Pour ce qui concerne la période complémentaire d’ouverture de la chasse, dépendant des départements, la vénerie sous terre peut concerner des petits dépendants de leur mère. Or cela est interdit par l’article L. 424‑10 du code de l’environnement. Il indique qu’il « est interdit de détruire, d’enlever, de vendre, d’acheter et de transporter les portées ou petits de tous mammifères dont la chasse est autorisée ». Or le blaireau a ses petits de la mi‑janvier à la mi‑mars. « Des captures et destructions de jeunes de l’année sont possibles lors d’actions de vénerie sous terre », précise l’Agence nationale de sécurité sanitaire de l'alimentation, de l'environnement et du travail (Anses), dans une étude sur le blaireau, ce qui est pourtant interdit.

Enfin, la vénerie sous terre peut favoriser la dispersion de la tuberculose bovine, par zoonose, c’est‑à‑dire passage d’un virus d’une espèce à l’autre. L’Office national de la chasse et de la faune sauvage (ONCFS) précise qu’en « Grande‑Bretagne où la tuberculose bovine est un agent de mortalité important pour l’espèce, le blaireau est réservoir de l’infection dans certaines régions ». Dans les zones à risque, un arrêté ministériel du 7 décembre 2016 interdit « la pratique de la vénerie sous terre pour toutes les espèces dont la chasse est autorisée en raison du risque de contamination pour les équipages de chiens ». En effet, les blaireaux s’avèrent être des hôtes de liaison, susceptibles de transmettre l’infection aux bovins. Le risque sanitaire lié à de telles zoonoses est important.

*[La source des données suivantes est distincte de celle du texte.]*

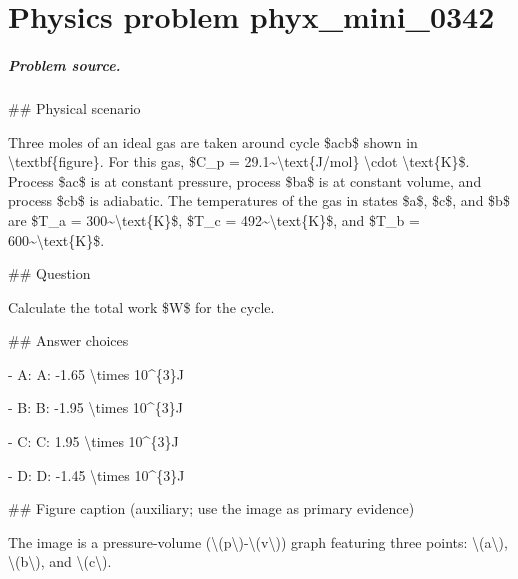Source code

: 
\chapter{Physics problem phyx\_mini\_0342}
\label{ch:PhyXMiniProblems_problem_phyx_mini_0342}

\paragraph{Problem source.}
\#\# Physical scenario

Three moles of an ideal gas are taken around cycle \$acb\$ shown in \textbackslash{}textbf\{figure\}. For this gas, \$C\_p = 29.1\textasciitilde{}\textbackslash{}text\{J/mol\} \textbackslash{}cdot \textbackslash{}text\{K\}\$. Process \$ac\$ is at constant pressure, process \$ba\$ is at constant volume, and process \$cb\$ is adiabatic. The temperatures of the gas in states \$a\$, \$c\$, and \$b\$ are \$T\_a = 300\textasciitilde{}\textbackslash{}text\{K\}\$, \$T\_c = 492\textasciitilde{}\textbackslash{}text\{K\}\$, and \$T\_b = 600\textasciitilde{}\textbackslash{}text\{K\}\$.

\#\# Question

Calculate the total work \$W\$ for the cycle.

\#\# Answer choices

- A: A: -1.65 \textbackslash{}times 10\textasciicircum{}\{3\}J

- B: B: -1.95 \textbackslash{}times 10\textasciicircum{}\{3\}J

- C: C: 1.95 \textbackslash{}times 10\textasciicircum{}\{3\}J

- D: D: -1.45 \textbackslash{}times 10\textasciicircum{}\{3\}J

\#\# Figure caption (auxiliary; use the image as primary evidence)

The image is a pressure-volume (\textbackslash{}(p\textbackslash{})-\textbackslash{}(v\textbackslash{})) graph featuring three points: \textbackslash{}(a\textbackslash{}), \textbackslash{}(b\textbackslash{}), and \textbackslash{}(c\textbackslash{}). 

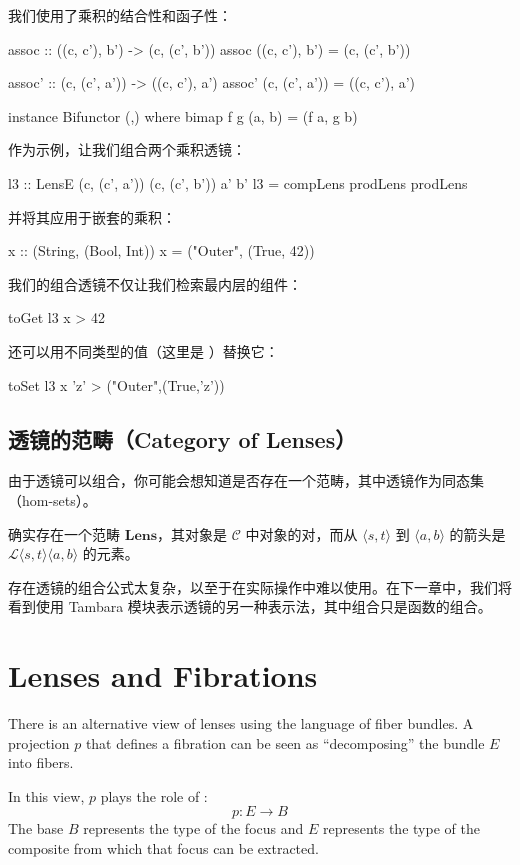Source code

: \documentclass[DaoFP]{subfiles}
\begin{document}
 我们使用了乘积的结合性和函子性：
 \begin{haskell}
  assoc :: ((c, c'), b') -> (c, (c', b'))
  assoc ((c, c'), b') = (c, (c', b'))

  assoc' :: (c, (c', a')) -> ((c, c'), a')
  assoc' (c, (c', a')) = ((c, c'), a')

  instance Bifunctor (,) where
  bimap f g (a, b) = (f a, g b)
 \end{haskell}

 作为示例，让我们组合两个乘积透镜：
 \begin{haskell}
  l3 :: LensE (c, (c', a')) (c, (c', b')) a' b'
  l3 = compLens prodLens prodLens
 \end{haskell}
 并将其应用于嵌套的乘积：
 \begin{haskell}
  x :: (String, (Bool, Int))
  x = ("Outer", (True, 42))
 \end{haskell}
 我们的组合透镜不仅让我们检索最内层的组件：
 \begin{haskell}
  toGet l3 x
  > 42
 \end{haskell}
 还可以用不同类型的值（这里是 ）替换它：
 \begin{haskell}
  toSet l3 x 'z'
  > ("Outer",(True,'z'))
 \end{haskell}

 \subsection{透镜的范畴（Category of Lenses）}

 由于透镜可以组合，你可能会想知道是否存在一个范畴，其中透镜作为同态集（hom-sets）。

 确实存在一个范畴 $\mathbf{Lens}$，其对象是 $\mathcal{C}$ 中对象的对，而从 $\langle s, t\rangle$ 到 $ \langle a, b \rangle$ 的箭头是 $\mathcal{L} \langle s, t\rangle \langle a, b \rangle$ 的元素。

 存在透镜的组合公式太复杂，以至于在实际操作中难以使用。在下一章中，我们将看到使用 Tambara 模块表示透镜的另一种表示法，其中组合只是函数的组合。

\section{Lenses and Fibrations}

There is an alternative view of lenses using the language of fiber bundles. A projection $p$ that defines a fibration can be seen as ``decomposing'' the bundle $E$ into fibers. 

In this view, $p$ plays the role of :
\[ p \colon E \to B \]
The base $B$ represents the type of the focus and $E$ represents the type of the composite from which that focus can be extracted.
\end{document}
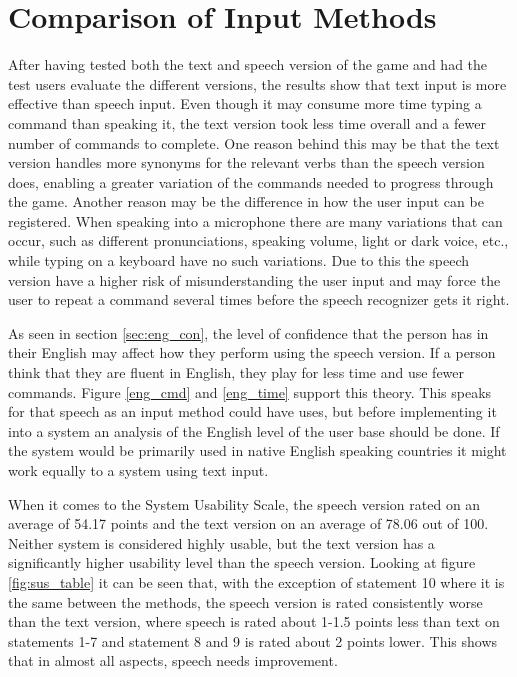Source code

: \section{Comparison of Input Methods} %
After having tested both the text and speech version of the game and had the test users evaluate the different versions, the results show that text input is more effective than speech input. Even though it may consume more time typing a command than speaking it, the text version took less time overall and a fewer number of commands to complete. One reason behind this may be that the text version handles more synonyms for the relevant verbs than the speech version does, enabling a greater variation of the commands needed to progress through the game. Another reason may be the difference in how the user input can be registered. When speaking into a microphone there are many variations that can occur, such as different pronunciations, speaking volume, light or dark voice, etc., while typing on a keyboard have no such variations. Due to this the speech version have a higher risk of misunderstanding the user input and may force the user to repeat a command several times before the speech recognizer gets it right. 

As seen in section \ref{sec:eng_con}, the level of confidence that the person has in their English may affect how they perform using the speech version. If a person think that they are fluent in English, they play for less time and use fewer commands. Figure \ref{eng_cmd} and \ref{eng_time} support this theory. This speaks for that speech as an input method could have uses, but before implementing it into a system an analysis of the English level of the user base should be done. If the system would be primarily used in native English speaking countries it might work equally to a system using text input.

When it comes to the System Usability Scale, the speech version rated on an average of 54.17 points and the text version on an average of 78.06 out of 100. Neither system is considered highly usable, but the text version has a significantly higher usability level than the speech version. Looking at figure \ref{fig:sus_table} it can be seen that, with the exception of statement 10 where it is the same between the methods, the speech version is rated consistently worse than the text version, where speech is rated about 1-1.5 points less than text on statements 1-7 and statement 8 and 9 is rated about 2 points lower. This shows that in almost all aspects, speech needs improvement.

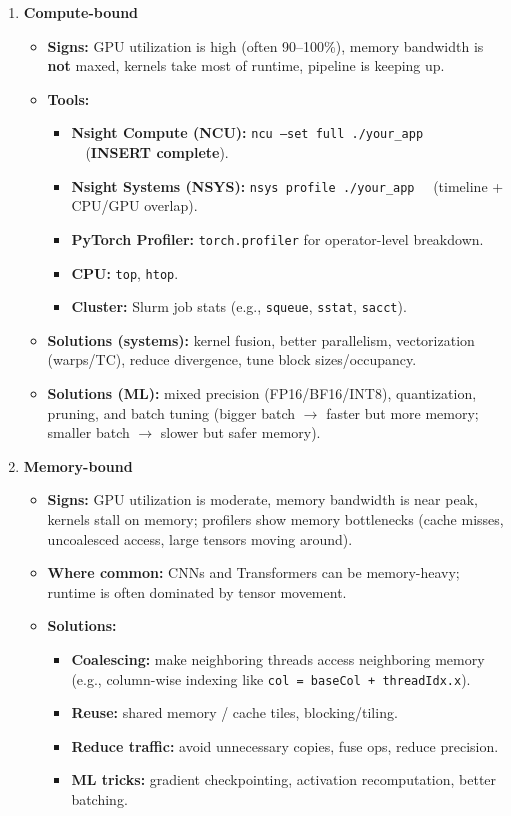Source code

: \documentclass[11pt]{article}
\newcommand{\blue}[1]{\textcolor{myblue}{#1}}
\newcommand{\term}[1]{\textbf{\blue{#1}}}
\begin{document}
\begin{itemize}[leftmargin=1.2em]
    \begin{enumerate}[leftmargin=1.2em]
    \item \blue{\textbf{Compute-bound}}
    \begin{itemize}
    \item \textbf{Signs:} GPU utilization is high (often 90--100\%), memory bandwidth is \textbf{not} maxed, kernels take most of runtime, pipeline is keeping up.
    \item \textbf{Tools:}
    \begin{itemize}
    \item \term{Nsight Compute (NCU):} \texttt{ncu --set full ./your\_app} \ \ (\textbf{INSERT complete}).
    \item \term{Nsight Systems (NSYS):} \texttt{nsys profile ./your\_app} \ \ (timeline + CPU/GPU overlap).
    \item \term{PyTorch Profiler:} \texttt{torch.profiler} for operator-level breakdown.
    \item \term{CPU:} \texttt{top}, \texttt{htop}.
    \item \term{Cluster:} Slurm job stats (e.g., \texttt{squeue}, \texttt{sstat}, \texttt{sacct}).
    \end{itemize}
    
    \item \textbf{Solutions (systems):} kernel fusion, better parallelism, vectorization (warps/TC), reduce divergence, tune block sizes/occupancy.
    \item \textbf{Solutions (ML):} mixed precision (FP16/BF16/INT8), quantization, pruning, and batch tuning (bigger batch $\rightarrow$ faster but more memory; smaller batch $\rightarrow$ slower but safer memory).
    \end{itemize}
    
    \item \blue{\textbf{Memory-bound}}
    \begin{itemize}
    \item \textbf{Signs:} GPU utilization is moderate, memory bandwidth is near peak, kernels stall on memory; profilers show memory bottlenecks (cache misses, uncoalesced access, large tensors moving around).
    \item \textbf{Where common:} CNNs and Transformers can be memory-heavy; runtime is often dominated by tensor movement.
    \item \textbf{Solutions:}
    \begin{itemize}
    \item \term{Coalescing:} make neighboring threads access neighboring memory (e.g., column-wise indexing like \texttt{col = baseCol + threadIdx.x}).
    \item \term{Reuse:} shared memory / cache tiles, blocking/tiling.
    \item \term{Reduce traffic:} avoid unnecessary copies, fuse ops, reduce precision.
    \item \term{ML tricks:} gradient checkpointing, activation recomputation, better batching.
    \end{itemize}
    \end{itemize}
    

\end{enumerate}
\end{itemize}
\end{document}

Une autre espèce est régulièrement victime de la vénerie sous terre, le renard. Il est toujours considéré comme susceptible d’occasionner des dégâts. C’est un véritable acharnement contre cet animal, qui participe pourtant à la régulation des oiseaux et des lièvres, et de petits mammifères, et donc aide à la préservation des champs. Il peut aussi, en chassant de nombreux rongeurs véhiculant la tique, limiter la propagation de la maladie de Lyme, extrêmement dangereuse pour l’homme, qui est en pleine expansion atteignant aujourd’hui environ 27 000 cas par an.

L’article L. 110‑1 du code de l’environnement précise plusieurs principes se rattachant à un intérêt général de protection de la faune sauvage. Le principe d’action préventive et de correction « implique d’éviter les atteintes à la biodiversité et aux services qu’elle fournit ». Pourtant, la vénerie sous terre est une atteinte à la biodiversité, parce qu’elle dérange profondément tout l’environnement où elle se déroule. Des espèces chassables comme non‑chassables peuvent se trouver dans les terriers, et le chasseur ne peut évidemment pas contrôler à quelle espèce précisément ses chiens s’en prennent lorsqu’ils sont introduits.

L’interdiction de la vénerie sous terre est donc nécessaire. Elle permet de mettre fin à une pratique de mise à mort cruelle pour l’animal et dégradante pour le chasseur. Son interdiction réduirait les nuisances faites à la biodiversité, et contribuerait à la pérennité d’espèces utiles à l’équilibre de l’écosystème. Enfin sa prohibition répond à une question de santé publique en limitant la propagation de maladies dangereuses pour l’homme.

 


proposition de loi

Article 1er

I. — L’article L. 424‑4 du code de l’environnement est ainsi modifié :

1° À la première phrase du premier alinéa, après le mot : « cri », les mots : « , à l’exception de la vénerie sous terre, relative à la chasse sous terre » sont insérés.

2° Il est ajouté un alinéa ainsi rédigé :

« À compter du 1er août 2020, il n’est plus délivré aucune attestation de meute destinée à l’exercice de la chasse sous terre. »

II. — Le 1° du I entre en vigueur à compter du 1er janvier 2021 date à partir de laquelle la pratique de la chasse sous terre est interdite sur l’ensemble du territoire français.

Article 2

À partir de la date mentionnée au II de l’article 1er, la pratique de la vénerie sous terre est punie d’un an d’emprisonnement et de 15 000 € d’amende.